= Beginning of Section =
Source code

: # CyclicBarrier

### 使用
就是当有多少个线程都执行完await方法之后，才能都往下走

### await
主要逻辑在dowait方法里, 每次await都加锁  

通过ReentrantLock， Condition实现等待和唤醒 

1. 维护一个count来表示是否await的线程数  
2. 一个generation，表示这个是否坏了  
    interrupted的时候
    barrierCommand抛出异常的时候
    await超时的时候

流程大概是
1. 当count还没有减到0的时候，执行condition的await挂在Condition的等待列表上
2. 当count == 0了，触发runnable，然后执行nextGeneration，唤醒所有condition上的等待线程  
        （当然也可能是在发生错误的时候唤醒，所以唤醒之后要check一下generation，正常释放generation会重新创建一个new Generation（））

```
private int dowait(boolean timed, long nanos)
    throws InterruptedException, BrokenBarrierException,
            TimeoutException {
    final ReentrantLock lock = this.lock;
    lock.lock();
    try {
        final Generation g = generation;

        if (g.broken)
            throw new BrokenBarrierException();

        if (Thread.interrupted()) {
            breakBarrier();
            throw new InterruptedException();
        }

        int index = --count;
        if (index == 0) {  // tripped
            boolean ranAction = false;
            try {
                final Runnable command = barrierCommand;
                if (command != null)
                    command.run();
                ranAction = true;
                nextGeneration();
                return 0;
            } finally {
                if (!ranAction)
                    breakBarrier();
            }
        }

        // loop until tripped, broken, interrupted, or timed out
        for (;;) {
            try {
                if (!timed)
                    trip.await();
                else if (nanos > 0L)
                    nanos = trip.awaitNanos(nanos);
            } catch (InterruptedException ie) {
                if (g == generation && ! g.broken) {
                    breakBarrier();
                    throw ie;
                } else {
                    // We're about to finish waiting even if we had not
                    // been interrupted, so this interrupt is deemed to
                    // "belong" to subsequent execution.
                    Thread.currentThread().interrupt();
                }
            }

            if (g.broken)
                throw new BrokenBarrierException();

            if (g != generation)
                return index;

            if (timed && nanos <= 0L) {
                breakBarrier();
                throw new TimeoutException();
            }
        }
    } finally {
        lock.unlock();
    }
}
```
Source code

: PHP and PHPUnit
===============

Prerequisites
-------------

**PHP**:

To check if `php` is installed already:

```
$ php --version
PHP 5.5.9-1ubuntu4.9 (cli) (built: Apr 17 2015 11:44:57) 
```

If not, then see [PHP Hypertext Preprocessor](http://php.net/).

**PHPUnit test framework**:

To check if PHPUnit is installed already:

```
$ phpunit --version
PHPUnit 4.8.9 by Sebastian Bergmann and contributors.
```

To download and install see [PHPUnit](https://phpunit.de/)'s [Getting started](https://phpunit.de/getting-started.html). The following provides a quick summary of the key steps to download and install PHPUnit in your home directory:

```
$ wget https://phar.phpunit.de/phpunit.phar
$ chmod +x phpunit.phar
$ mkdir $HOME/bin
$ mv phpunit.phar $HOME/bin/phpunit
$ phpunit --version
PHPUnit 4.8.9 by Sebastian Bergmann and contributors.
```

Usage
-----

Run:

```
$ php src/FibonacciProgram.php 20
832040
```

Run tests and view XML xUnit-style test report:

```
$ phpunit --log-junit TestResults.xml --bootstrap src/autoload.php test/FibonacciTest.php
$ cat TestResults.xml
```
= End of Section =
* [Work task] Print the entries exactly. Include every one.

* [Exercise answer]
Source code

: # CyclicBarrier

### 使用
就是当有多少个线程都执行完await方法之后，才能都往下走

### await
主要逻辑在dowait方法里, 每次await都加锁  

通过ReentrantLock， Condition实现等待和唤醒 

1. 维护一个count来表示是否await的线程数  
2. 一个generation，表示这个是否坏了  
    interrupted的时候
    barrierCommand抛出异常的时候
    await超时的时候

流程大概是
1. 当count还没有减到0的时候，执行condition的await挂在Condition的等待列表上
2. 当count == 0了，触发runnable，然后执行nextGeneration，唤醒所有condition上的等待线程  
        （当然也可能是在发生错误的时候唤醒，所以唤醒之后要check一下generation，正常释放generation会重新创建一个new Generation（））

```
private int dowait(boolean timed, long nanos)
    throws InterruptedException, BrokenBarrierException,
            TimeoutException {
    final ReentrantLock lock = this.lock;
    lock.lock();
    try {
        final Generation g = generation;

        if (g.broken)
            throw new BrokenBarrierException();

        if (Thread.interrupted()) {
            breakBarrier();
            throw new InterruptedException();
        }

        int index = --count;
        if (index == 0) {  // tripped
            boolean ranAction = false;
            try {
                final Runnable command = barrierCommand;
                if (command != null)
                    command.run();
                ranAction = true;
                nextGeneration();
                return 0;
            } finally {
                if (!ranAction)
                    breakBarrier();
            }
        }

        // loop until tripped, broken, interrupted, or timed out
        for (;;) {
            try {
                if (!timed)
                    trip.await();
                else if (nanos > 0L)
                    nanos = trip.awaitNanos(nanos);
            } catch (InterruptedException ie) {
                if (g == generation && ! g.broken) {
                    breakBarrier();
                    throw ie;
                } else {
                    // We're about to finish waiting even if we had not
                    // been interrupted, so this interrupt is deemed to
                    // "belong" to subsequent execution.
                    Thread.currentThread().interrupt();
                }
            }

            if (g.broken)
                throw new BrokenBarrierException();

            if (g != generation)
                return index;

            if (timed && nanos <= 0L) {
                breakBarrier();
                throw new TimeoutException();
            }
        }
    } finally {
        lock.unlock();
    }
}
```
Source code

: PHP and PHPUnit
===============

Prerequisites
-------------

**PHP**:

To check if `php` is installed already:

```
$ php --version
PHP 5.5.9-1ubuntu4.9 (cli) (built: Apr 17 2015 11:44:57) 
```

If not, then see [PHP Hypertext Preprocessor](http://php.net/).

**PHPUnit test framework**:

To check if PHPUnit is installed already:

```
$ phpunit --version
PHPUnit 4.8.9 by Sebastian Bergmann and contributors.
```

To download and install see [PHPUnit](https://phpunit.de/)'s [Getting started](https://phpunit.de/getting-started.html). The following provides a quick summary of the key steps to download and install PHPUnit in your home directory:

```
$ wget https://phar.phpunit.de/phpunit.phar
$ chmod +x phpunit.phar
$ mkdir $HOME/bin
$ mv phpunit.phar $HOME/bin/phpunit
$ phpunit --version
PHPUnit 4.8.9 by Sebastian Bergmann and contributors.
```

Usage
-----

Run:

```
$ php src/FibonacciProgram.php 20
832040
```

Run tests and view XML xUnit-style test report:

```
$ phpunit --log-junit TestResults.xml --bootstrap src/autoload.php test/FibonacciTest.php
$ cat TestResults.xml
```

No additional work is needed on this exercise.